If you've been aching for wireless printing from your iOS device, you're probably already aware of printing apps like Print Central, Print, Print Bureau, and the like. They work with your computer to enabling printing of various documents. While these are all completely legitimate options, they're pretty obvious and easy to figure out on your own. Instead, let's take a look at other ways you can print from your iOS device.
CloudEngine recently released a firmware update for Pogoplug that enables printing for any connected device—including iPads, iPhones, and iPod touches. What's a Pogoplug? It's a Linux-based storage appliance that's sort of a plug-and-play NAS. In addition, it shares your files on the web so you can view and add files remotely. It works by plugging in a hard drive or two, but now you can use an open USB port on the Pogoplug to connect a printer. Most HP and Epson printers made after 2005 should work, so if you've got a Pogoplug you just need the free Pogoplug app for your iOS device and you can start printing right away. [Pogoplug via iTunes App Store]
Air Sharing is a great iOS app for transferring files between your computer and your device. I was surprised to find out that it actually supports wireless printer and works phenomenally well with Wi-Fi printers on your network. (Thanks iPad Today!) What's great about Air Sharing is that it just connects to the printer—there's no intermediary to worry about. You just choose a printer and it elegantly handles the job. What's also really great about Air Sharing is that it's around or less than what you'd pay for a stand-alone printing app ($3 for iPhone/iPod touch) but printing is just a bonus feature. [Air Sharing Air Sharing HD via iTunes App Store]
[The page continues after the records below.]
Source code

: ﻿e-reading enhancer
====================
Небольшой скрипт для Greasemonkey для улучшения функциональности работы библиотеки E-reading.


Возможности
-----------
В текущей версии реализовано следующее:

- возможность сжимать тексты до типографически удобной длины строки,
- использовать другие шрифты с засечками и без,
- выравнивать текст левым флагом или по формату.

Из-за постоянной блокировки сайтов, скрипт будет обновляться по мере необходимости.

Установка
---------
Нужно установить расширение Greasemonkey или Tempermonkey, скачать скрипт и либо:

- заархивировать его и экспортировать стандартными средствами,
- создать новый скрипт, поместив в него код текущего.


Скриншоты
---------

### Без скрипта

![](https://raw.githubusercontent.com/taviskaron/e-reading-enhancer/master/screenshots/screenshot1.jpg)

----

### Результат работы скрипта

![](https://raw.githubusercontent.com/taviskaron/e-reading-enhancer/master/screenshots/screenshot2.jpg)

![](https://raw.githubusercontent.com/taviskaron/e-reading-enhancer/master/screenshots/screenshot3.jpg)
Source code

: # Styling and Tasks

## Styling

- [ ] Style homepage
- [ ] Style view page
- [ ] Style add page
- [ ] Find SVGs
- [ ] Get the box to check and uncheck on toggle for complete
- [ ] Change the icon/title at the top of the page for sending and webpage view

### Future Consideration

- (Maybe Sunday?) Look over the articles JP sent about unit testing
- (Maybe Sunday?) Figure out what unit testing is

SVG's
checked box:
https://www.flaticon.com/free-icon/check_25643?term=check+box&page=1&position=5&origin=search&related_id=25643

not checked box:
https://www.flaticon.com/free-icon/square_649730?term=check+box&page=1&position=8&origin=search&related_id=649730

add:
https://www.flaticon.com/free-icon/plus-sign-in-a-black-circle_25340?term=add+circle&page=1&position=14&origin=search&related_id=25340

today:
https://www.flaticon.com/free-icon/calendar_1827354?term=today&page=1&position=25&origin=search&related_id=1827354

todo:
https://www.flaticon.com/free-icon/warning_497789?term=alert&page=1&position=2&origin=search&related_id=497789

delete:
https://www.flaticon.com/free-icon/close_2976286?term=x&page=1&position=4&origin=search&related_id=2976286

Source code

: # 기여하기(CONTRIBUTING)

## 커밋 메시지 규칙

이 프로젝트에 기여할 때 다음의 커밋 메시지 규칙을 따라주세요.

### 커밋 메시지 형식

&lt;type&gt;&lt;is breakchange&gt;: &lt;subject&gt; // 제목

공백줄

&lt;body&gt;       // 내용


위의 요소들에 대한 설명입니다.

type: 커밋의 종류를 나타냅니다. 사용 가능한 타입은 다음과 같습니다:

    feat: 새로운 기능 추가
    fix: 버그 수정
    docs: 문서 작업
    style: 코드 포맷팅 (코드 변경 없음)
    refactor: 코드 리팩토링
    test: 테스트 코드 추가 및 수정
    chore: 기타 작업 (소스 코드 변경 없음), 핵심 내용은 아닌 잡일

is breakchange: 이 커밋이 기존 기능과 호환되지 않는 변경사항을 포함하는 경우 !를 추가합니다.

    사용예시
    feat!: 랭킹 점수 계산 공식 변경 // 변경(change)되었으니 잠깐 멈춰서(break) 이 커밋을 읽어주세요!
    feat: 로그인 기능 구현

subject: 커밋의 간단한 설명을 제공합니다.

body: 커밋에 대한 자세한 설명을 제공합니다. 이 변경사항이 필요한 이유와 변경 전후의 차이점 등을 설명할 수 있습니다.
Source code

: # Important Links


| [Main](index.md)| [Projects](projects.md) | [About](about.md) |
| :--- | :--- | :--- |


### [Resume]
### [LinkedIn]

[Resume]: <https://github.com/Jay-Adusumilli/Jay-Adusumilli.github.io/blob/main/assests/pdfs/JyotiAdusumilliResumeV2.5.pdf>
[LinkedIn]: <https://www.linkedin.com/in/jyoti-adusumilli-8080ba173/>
Not all printers have this capability, but printing via email is a new feature that's making it's way into the latest web-connected printers (especially from HP). If you don't know, check and see if your printer has an email address. If it does, you can send it supported documents and it'll print them. This is a great option because it requires no special apps and you can do it from any mobile device, iOS or otherwise.
Getting in on the Beta
Although you can update to iOS 4.2 until November, Apple recently seeded an iOS 4.2 beta to developers. If you're not a developer, you're not entirely out of luck. All you really need to do is know someone who paid the $99 fee. iOS developers can add up to 100 devices to their account, so your developer friend can register your iPhone, iPod touch, or iPad using it's Universal Unique Identifier (UUID - here's how to find it). You'll also need to update your Mac to the latest beta of Mac OS X if you want to print via printer sharing, seeing as only three printers are currently supported at the moment. Printing is also a little finicky in the beta. The disadvantage is that this method might not work so well, but if you're upgrading an iPad you get all the nice iOS features you've been longing for.